Patrick Thorpe, aged 11, researched the life of an airman who fell in the Great War – Major Joseph Creuss Callaghan of the Royal Munster Fusiliers and Royal Air Force.
Major Callaghan had attended the same school as Patrick, which is Stonyhurst College, Lancashire, and was therefore documented in the Stonyhurst War Record. Patrick found from this and other sources that Major Callaghan had been shot down as he fought alone against 25 German aircraft.
His two brothers, Stanislaus and Eugene, both in the Royal Flying Corps, were also killed in the Great War.
However, Patrick’s project did not end there. He was so interested by what he had learned that he persuaded his parents to take him to Contay, on the Somme, to visit Major Callaghan’s grave, where he laid a wreath and left a copy of his project for future visitors.
“I was really interested in Major Callaghan partly because he went to the same school as me and also because my dad is in the Air Force,” Patrick said.
“He was very brave, and died when his Sopwith Dolphin was shot down in flames.
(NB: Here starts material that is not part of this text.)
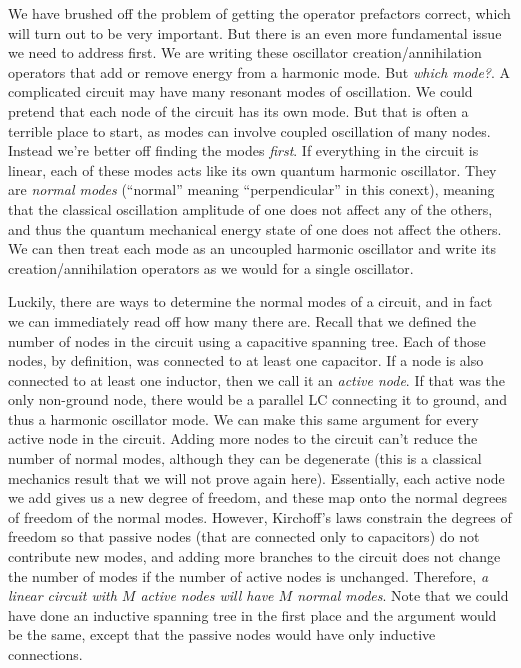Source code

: We have brushed off the problem of getting the operator prefactors correct, which will turn out to be very important. But there is an even more fundamental issue we need to address first. We are writing these oscillator creation/annihilation operators that add or remove energy from a harmonic mode. But \textit{which mode?}. A complicated circuit may have many resonant modes of oscillation. We could pretend that each node of the circuit has its own mode. But that is often a terrible place to start, as modes can involve coupled oscillation of many nodes. Instead we're better off finding the modes \textit{first}. If everything in the circuit is linear, each of these modes acts like its own quantum harmonic oscillator. They are \textit{normal modes} (``normal'' meaning ``perpendicular'' in this conext), meaning that the classical oscillation amplitude of one does not affect any of the others, and thus the quantum mechanical energy state of one does not affect the others. We can then treat each mode as an uncoupled harmonic oscillator and write its creation/annihilation operators as we would for a single oscillator.

Luckily, there are ways to determine the normal modes of a circuit, and in fact we can immediately read off how many there are. Recall that we defined the number of nodes in the circuit using a capacitive spanning tree. Each of those nodes, by definition, was connected to at least one capacitor. If a node is also connected to at least one inductor, then we call it an \textit{active node}. If that was the only non-ground node, there would be a parallel LC connecting it to ground, and thus a harmonic oscillator mode. We can make this same argument for every active node in the circuit. Adding more nodes to the circuit can't reduce the number of normal modes, although they can be degenerate (this is a classical mechanics result that we will not prove again here). Essentially, each active node we add gives us a new degree of freedom, and these map onto the normal degrees of freedom of the normal modes. However, Kirchoff's laws constrain the degrees of freedom so that passive nodes (that are connected only to capacitors) do not contribute new modes, and adding more branches to the circuit does not change the number of modes if the number of active nodes is unchanged. Therefore, \textit{a linear circuit with $M$ active nodes will have $M$ normal modes}. Note that we could have done an inductive spanning tree in the first place and the argument would be the same, except that the passive nodes would have only inductive connections.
I had lots of different feelings when I found his grave – it’s almost as if I knew him.”
Patrick’s history teacher, Paul Garlington, said: “The study of an old Stonyhurst soldier is a vital part of our history curriculum in Year 7.
“The children are acutely aware of the fact that these young men from a century ago knew Stonyhurst as well as they now do. This research connects young minds with a difficult and emotive subject, focuses them on the important issues of commemoration and remembrance, and leaves a profound and lasting memory. They will not forget them.”